Denver Broncos' QBs coach Mike Shula’s last name is deeply rooted at the heart of the NFL and the sport of football. His father, the late Don Shula, passed away at 90 years old last May and is immortalized in the Pro Football Hall of Fame as a legendary coach.
Don, who coached the Miami Dolphins to the NFL’s only undefeated season (17-0) in 1972, took the franchise to three Super Bowls and won two World Championships. His impact on professional football will forever be celebrated as a winning head coach and man.
And the apple, as they say, doesn’t fall far from the tree.
After playing quarterback for the Alabama Crimson Tide in the late 1980s, Mike decided to follow in his father’s coaching footsteps. He began his coaching career as an assistant for the Dolphins and Chicago Bears.
In 1996, Shula became the offensive coordinator for the Tampa Bay Buccaneers under then-head coach Tony Dungy. Later, Shula became the head coach of his alma mater in the early 2000s before returning to the NFL as an assistant coach for the San Diego Chargers, and Jacksonville Jaguars.
Prior to his arrival in Denver last year, Shula was the offensive coordinator for Pat Shurmur’s New York Giants. Shula's ability to coach the throwing mechanics of quarterbacks and his offensive strategy quickly made him a well-respected football mind in the NFL.
In 2019, Shula was praised for being instrumental in the success of rookie Giants' QB Daniel Jones. With Shula as OC, Jones threw for 3,027 yards and 24 touchdowns for a 61.9 completion percentage with 12 interceptions in 13 games.
Now it appears that Broncos' GM George Paton is developing a significant relationship with his QBs coach.
The first-year GM has been traveling to Pro Days under the strict ordinance of the NFL’s attendance policy limiting teams to just three personnel people with Shula and director of college scouting Brian Stark. On the surface, the philosophy of wanting the team’s QBs coach to evaluate a potential first-round talent makes plenty of sense.
But underneath the convention and logic, I can’t help but wonder whether Paton is grooming Shula for an increased role with the team. After all, it’s the season of lies and hot takes, so let’s try one that has the potential to hold water.
Consider the fact that Paton plays his cards extremely close to the vest. In fact, there’s not a peep of information trickling out of UCHealth Training Center.
After he accepted the GM position in Denver, Paton was repeatedly described as loyal and sincere with the close relationships he developed with Minnesota Vikings' brass. He’s also described ad nauseam as a grinder and scout.
Well, there isn’t a better way to get to know someone, let alone another football mind, than hitting the road to scout elite QB prospects.
No, I’m not saying that Shula and Paton are best friends, nor am I making the argument for the dismissal of Shurmur.

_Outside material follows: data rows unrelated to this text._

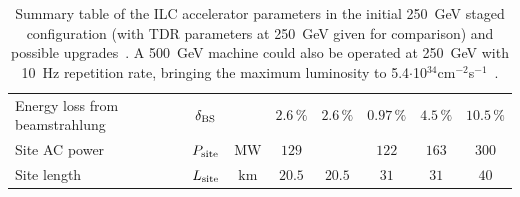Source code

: \begin{table}[tbhp]
\begin{adjustbox}{width=1.\textwidth,center=\textwidth}
\begin{tabular}{lccccccc}
Energy loss from beamstrahlung  & $\delta_{\mathrm{BS}}$ &  & $2.6\,\%$  & $2.6\,\%$  & $0.97\,\%$  & $4.5\,\%$ & $10.5\,\%$ \\
Site AC power  & $P_{\mathrm{{site}}}$ &  ${\mathrm{MW}}$ & $129$ & & $122$ & $163$ & $300$ \\
Site length & $L_{\mathrm{{site}}}$ &  ${\mathrm{km}}$ & $20.5$ & $20.5$ & $31$ & $31$ & $40$ \\
\end{tabular}
\caption{Summary table of the ILC accelerator parameters in the initial 250~GeV staged configuration (with TDR parameters at 250~GeV given for comparison) and possible upgrades~\cite{Bambade:2019fyw}. A 500~GeV machine could also be operated at 250~GeV with 10~Hz repetition rate, bringing the maximum luminosity to 5.4$\cdot$10$^{34}$cm$^{-2}$s$^{-1}$~\cite{Harrison:2013nva}.
\label{tab:ilc-params}}
\end{adjustbox}
\end{table}

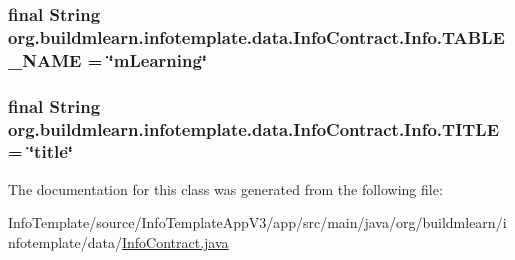 \subsubsection[{\texorpdfstring{T\+A\+B\+L\+E\+\_\+\+N\+A\+ME}{TABLE_NAME}}]{\setlength{\rightskip}{0pt plus 5cm}final String org.\+buildmlearn.\+infotemplate.\+data.\+Info\+Contract.\+Info.\+T\+A\+B\+L\+E\+\_\+\+N\+A\+ME = \char`\"{}m\+Learning\char`\"{}\hspace{0.3cm}{\ttfamily [static]}}\hypertarget{classorg_1_1buildmlearn_1_1infotemplate_1_1data_1_1InfoContract_1_1Info_a57dcca124ebee57d10fc9afc4d3081cb}{}\label{classorg_1_1buildmlearn_1_1infotemplate_1_1data_1_1InfoContract_1_1Info_a57dcca124ebee57d10fc9afc4d3081cb}
\subsubsection[{\texorpdfstring{T\+I\+T\+LE}{TITLE}}]{\setlength{\rightskip}{0pt plus 5cm}final String org.\+buildmlearn.\+infotemplate.\+data.\+Info\+Contract.\+Info.\+T\+I\+T\+LE = \char`\"{}title\char`\"{}\hspace{0.3cm}{\ttfamily [static]}}\hypertarget{classorg_1_1buildmlearn_1_1infotemplate_1_1data_1_1InfoContract_1_1Info_a41e655ab9ba4acc17c1b3a3484b338fa}{}\label{classorg_1_1buildmlearn_1_1infotemplate_1_1data_1_1InfoContract_1_1Info_a41e655ab9ba4acc17c1b3a3484b338fa}


The documentation for this class was generated from the following file\+:\begin{DoxyCompactItemize}
\item 
Info\+Template/source/\+Info\+Template\+App\+V3/app/src/main/java/org/buildmlearn/infotemplate/data/\hyperlink{InfoContract_8java}{Info\+Contract.\+java}\end{DoxyCompactItemize}
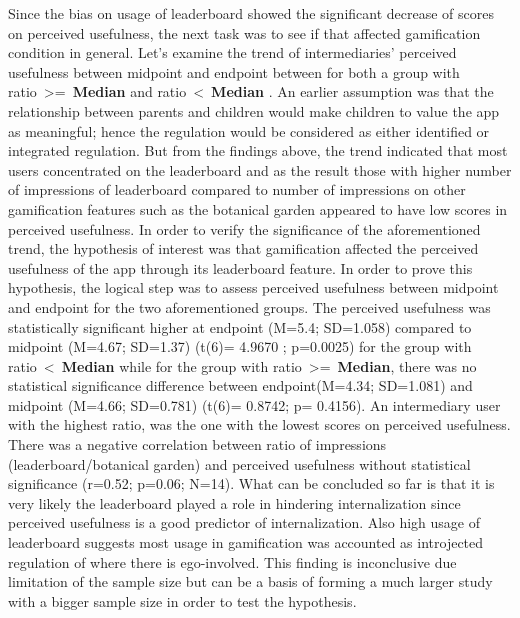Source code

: Since the bias on usage of leaderboard showed the significant decrease of scores on perceived usefulness, the next task was to see if that affected gamification condition in general. Let's examine the trend of intermediaries' perceived usefulness between midpoint and endpoint between for both a group with ratio~\textgreater=~\textbf{Median} and ratio~\textless~\textbf{Median} . An earlier assumption was that the relationship between parents and children would make children to value the app as meaningful; hence the regulation would be considered as either identified or integrated regulation. But from the findings above, the trend indicated that most users concentrated on the leaderboard and as the result those with higher number of impressions of leaderboard compared to number of impressions on other gamification features such as the botanical garden appeared to have low scores in perceived usefulness. In order to verify the significance of the aforementioned trend,  the hypothesis of interest was that gamification affected the perceived usefulness of the app through its leaderboard feature. In order to prove this hypothesis, the logical step was to assess perceived usefulness between midpoint and endpoint for the two aforementioned groups. The perceived usefulness was statistically significant higher at endpoint (M=5.4; SD=1.058) compared to midpoint (M=4.67; SD=1.37) (t(6)= 4.9670 ; p=0.0025) for the group with ratio~\textless~\textbf{Median} while for the group with ratio~\textgreater=~\textbf{Median}, there was no statistical significance difference between endpoint(M=4.34; SD=1.081) and midpoint (M=4.66; SD=0.781) (t(6)= 0.8742; p= 0.4156). An intermediary user with the highest ratio, was the one with the lowest scores on perceived usefulness. There was a negative correlation between ratio of impressions (leaderboard/botanical garden) and perceived usefulness without statistical significance (r=0.52; p=0.06; N=14). What can be concluded so far is that it is very likely the leaderboard played a role in hindering internalization since perceived usefulness is a good predictor of internalization.  Also high usage of leaderboard suggests most usage in gamification was accounted as introjected regulation of where there is ego-involved. This finding is inconclusive due limitation of the sample size but can be a basis of forming a much larger study with a bigger sample size in order to test the hypothesis.

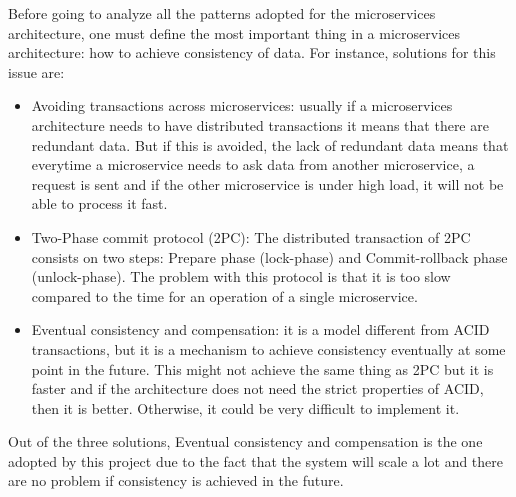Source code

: \par

Before going to analyze all the patterns adopted for the microservices architecture, one must define the most important thing in a microservices architecture: how to achieve consistency of data. For instance, solutions for this issue are:
\begin{itemize}
\item Avoiding transactions across microservices: usually if a microservices architecture needs to have distributed transactions 
it means that there are redundant data. But if this is avoided, the lack of redundant data means that everytime a microservice needs 
to ask data from another microservice, a request is sent and if the other microservice is under high load, it will not be able to 
process it fast.
\item Two-Phase commit protocol (2PC): The distributed transaction of 2PC consists on two steps: Prepare phase (lock-phase) 
and Commit-rollback phase (unlock-phase). The problem with this protocol is that it is too slow compared to the time for an 
operation of a single microservice.
\item Eventual consistency and compensation: it is a model different from ACID transactions, but it is a mechanism to 
achieve consistency eventually at some point in the future. This might not achieve the same thing as 2PC but it is faster and if 
the architecture does not need the strict properties of ACID, then it is better. Otherwise, it could be very difficult to implement it.
\end{itemize}
Out of the three solutions, Eventual consistency and compensation is the one adopted by this project due to the fact that the system will scale a lot and there are no problem if consistency is achieved in the future.

\par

Instead, I’m suggesting that the theory of Shula advancing to OC perhaps and calling his own plays for the first time in Denver, can’t be dismissed as a possibility. Paton has said himself that he wants to reward and retain internal talent.
Before joining the Broncos, Shula competed against them in Super Bowl 50, serving as the Carolina Panthers' OC. Shula empowered QB Cam Newton and the Panthers' offense to average 31.3 points per game. Against the Broncos in SB50, Shula’s No. 1 scoring offense fell to Wade Phillips' devastating defense, 24-10.
Newton largely credits Shula’s tutelage for his historic 2015 MVP campaign. Some even suggested months ago that Newton might be brought to Denver because of his relationship with Shula. Instead, Newton was retained by the New England Patriots on a one-year deal.
Nevertheless, Paton wants to know every aspect of how these rookie QBs operate, hence bringing Shula as an expert evaluator. Shula even attended Drew Lock’s Pro Day at Missouri in 2019.
Now Shula has been asked to evaluate BYU’s Zach Wilson, North Dakota State’s Trey Lance, and Ohio State’s Justin Fields in person at their respective Pro Days. Shula's opinion will be heavily valued when Paton ultimately makes his first-round selection.
While everyone tries to predict how the first round will unfold in approximately three weeks, the future is unquestionably looking bright for Shula.